Saudis Race to Restore Oil Output After Aramco Attacks

September 15th, 2019

Flashback: Trump and Saudi Arabia Both Want Higher Oil Prices

Mission accomplished.

Via: Bloomberg:

Saudi Arabia is racing to restore oil production after a brazen drone strike on a key Aramco facility slashed its output by half, or about 5% of world supply, an assault that the U.S. has blamed on Iran.

State energy producer Saudi Aramco lost about 5.7 million barrels per day of output after 10 unmanned aerial vehicles on Saturday struck the world’s biggest crude-processing facility in Abqaiq and the kingdom’s second-biggest oil field in Khurais, the company said.

Aramco would need weeks to restore full production capacity to a normal level, according to people familiar with the matter. The producer however can restore significant volume of oil production within days, they said. Aramco could consider declaring force majeure on some international shipments if the resumption of full capacity at Abqaiq takes weeks, they said.

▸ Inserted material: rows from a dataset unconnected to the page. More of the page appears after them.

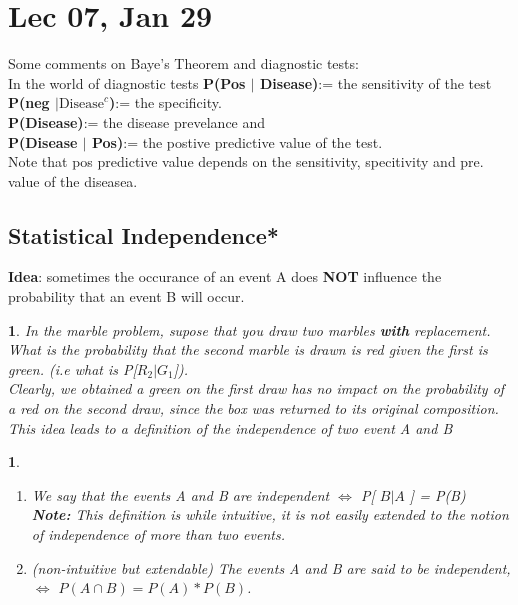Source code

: \documentclass[11pt]{article}
\newtheorem{definition}{\framebox{DEF}}[section]
\newtheorem{example}{\framebox{Ex}}[section]
\newcommand\tab[1][1cm]{\hspace*{#1}}
\begin{document}
    \newpage
    \section{Lec 07, Jan 29}
        Some comments on Baye's Theorem and diagnostic tests: \\
        In the world of diagnostic tests \textbf{P(Pos $|$ Disease)}:= the sensitivity of the test\\
        \textbf{ P(neg $| \text{Disease}^c$)}:= the specificity.\\
        \textbf{P(Disease)}:= the disease prevelance and\\ 
        \textbf{P(Disease $|$ Pos)}:= the postive predictive value of the test.\\
        Note that pos predictive value depends on the sensitivity, specitivity and pre. value of the diseasea. \\
        
        \subsection{Statistical Independence*}
            \textbf{Idea}: sometimes the occurance of an event A 
                            does \textbf{NOT} influence the probability that an event B will occur.
            \begin{example}
                In the marble problem, supose that you draw two marbles \textbf{with} replacement. 
                What is the probability that the second marble is drawn is red given the first is green. 
                (i.e what is P[$R_2 | G_1$]). \\
                Clearly, we obtained a green on the first draw has no impact on the probability of a red on the second draw, 
                since the box was returned to its original composition.
                This idea leads to a definition of the independence of two event A and B
            \end{example}
            
            \begin{definition}
                \tab
                \begin{enumerate}
                    \item  We say that the events A and B are independent $\iff $ P[ $B | A$ ] = P(B) \\
                            \textbf{Note:} This definition is while intuitive, it is not easily extended to the notion of independence of more than two events.
                    \item (non-intuitive but extendable) The events A and B are said to be independent, 
                            \\$\iff $ $P(A \cap B) = P(A)*P(B)$.
                \end{enumerate}
            \end{definition}
\end{document}
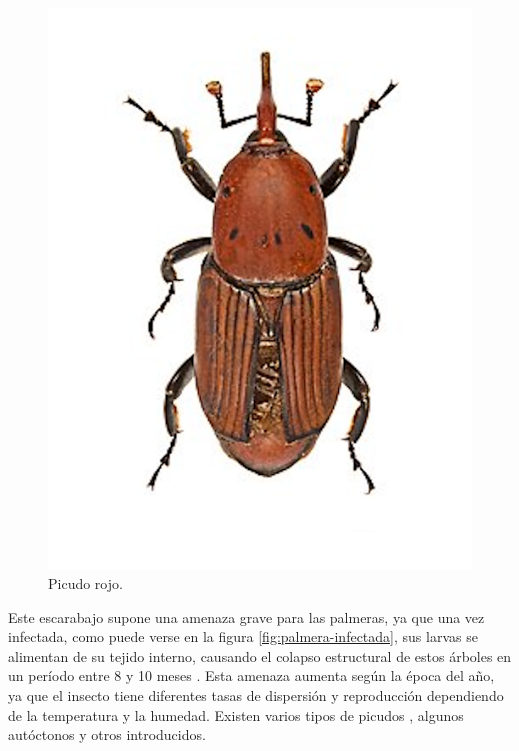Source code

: \begin{figure}[htpb]
  \centering
  \includegraphics[scale=1]{./Figures/picudo-rojo.png}
  \caption{Picudo rojo\protect\footnotemark.}
  \label{fig:picudo-rojo}
\end{figure}


Este escarabajo supone una amenaza grave para las palmeras, ya que una vez infectada, como puede verse en la figura \ref{fig:palmera-infectada}, sus larvas se alimentan de su tejido interno, causando el colapso estructural de estos árboles en un período entre 8 y 10 meses . Esta amenaza aumenta según la época del año, ya que el insecto tiene diferentes tasas de dispersión y reproducción dependiendo de la temperatura y la humedad. Existen varios tipos de picudos , algunos autóctonos y otros introducidos.

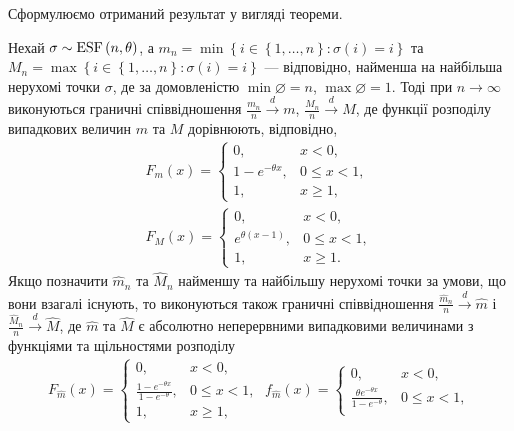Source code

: Сформулюємо отриманий результат у вигляді теореми.
\begin{theorem}\label{th:min_max_limit}
    Нехай $\sigma \sim \mathrm{ESF}\left(n, \theta\right)$, а 
    $m_n = \min\left\{i\in \left\{1,\dots,n\right\}: \sigma(i) = i\right\}$
    та $M_n = \max\left\{i\in \left\{1,\dots,n\right\}: \sigma(i) = i\right\}$ --- відповідно,
    найменша на найбільша нерухомі точки $\sigma$, де за домовленістю
    $\min \varnothing = n$, $\max \varnothing = 1$. Тоді при $n\to\infty$ виконуються граничні
    співвідношення
    $\frac{m_n}{n} \overset{d}{\longrightarrow} m$, $\frac{M_n}{n} \overset{d}{\longrightarrow} M$,
    де функції розподілу випадкових величин $m$ та $M$ дорівнюють, відповідно,
    \begin{gather}
        F_m(x) = \begin{cases}
            0, & x < 0, \\
            1 - e^{-\theta x}, & 0 \leq x < 1, \\
            1, & x \geq 1,
        \end{cases} \\
        F_M(x) = \begin{cases}
            0, & x < 0, \\
            e^{\theta(x - 1)}, & 0 \leq x < 1, \\
            1, & x \geq 1.
        \end{cases}
    \end{gather}
    Якщо позначити $\widehat{m}_n$ та $\widehat{M}_n$ найменшу та найбільшу нерухомі точки
    за умови, що вони взагалі існують, то виконуються також граничні співвідношення
    $\frac{\widehat{m}_n}{n} \overset{d}{\longrightarrow} \widehat{m}$ і
    $\frac{\widehat{M}_n}{n} \overset{d}{\longrightarrow} \widehat{M}$, де
    $\widehat{m}$ та $\widehat{M}$ є абсолютно неперервними випадковими величинами
    з функціями та щільностями розподілу
    \begin{gather}
        F_{\widehat{m}}(x) = \begin{cases}
            0, & x < 0, \\
            \frac{1 - e^{-\theta x}}{1 - e^{-\theta}}, & 0 \leq x < 1, \\
            1, & x \geq 1,
        \end{cases}\;
        f_{\widehat{m}}(x) = \begin{cases}
            0, & x < 0, \\
            \frac{\theta e^{-\theta x}}{1 - e^{-\theta}}, & 0 \leq x < 1, \\

\end{cases}
\end{gather}
\end{theorem}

The attack will likely rattle oil markets and cast a shadow on Aramco’s preparations for what could be the world’s biggest stake sale. It’s also set to escalate a showdown pitting Saudi Arabia and the U.S. against Iran, which backs proxy groups from Yemen to Iran and Lebanon.

Saudi Aramco, which pumped about 9.8 million barrels a day in August, will be able to keep customers supplied for several weeks by drawing on a global storage network.

The Saudis hold millions of barrels in tanks in the kingdom itself, plus three strategic locations around the world: Rotterdam in the Netherlands, Okinawa in Japan, and Sidi Kerir on the Mediterranean coast of Egypt.

For the global oil market, the 5.7 million barrels a day outage is the worst single and sudden supply disruption ever, surpassing the loss of Kuwaiti and Iraqi petroleum supply in August 1990, and the loss of Iranian oil output in 1979 during the Islamic Revolution, according to data from the U.S. Energy Department.

The U.S. Department of Energy said it’s prepared to dip into the Strategic Petroleum Oil Reserves if necessary to offset any market disruption.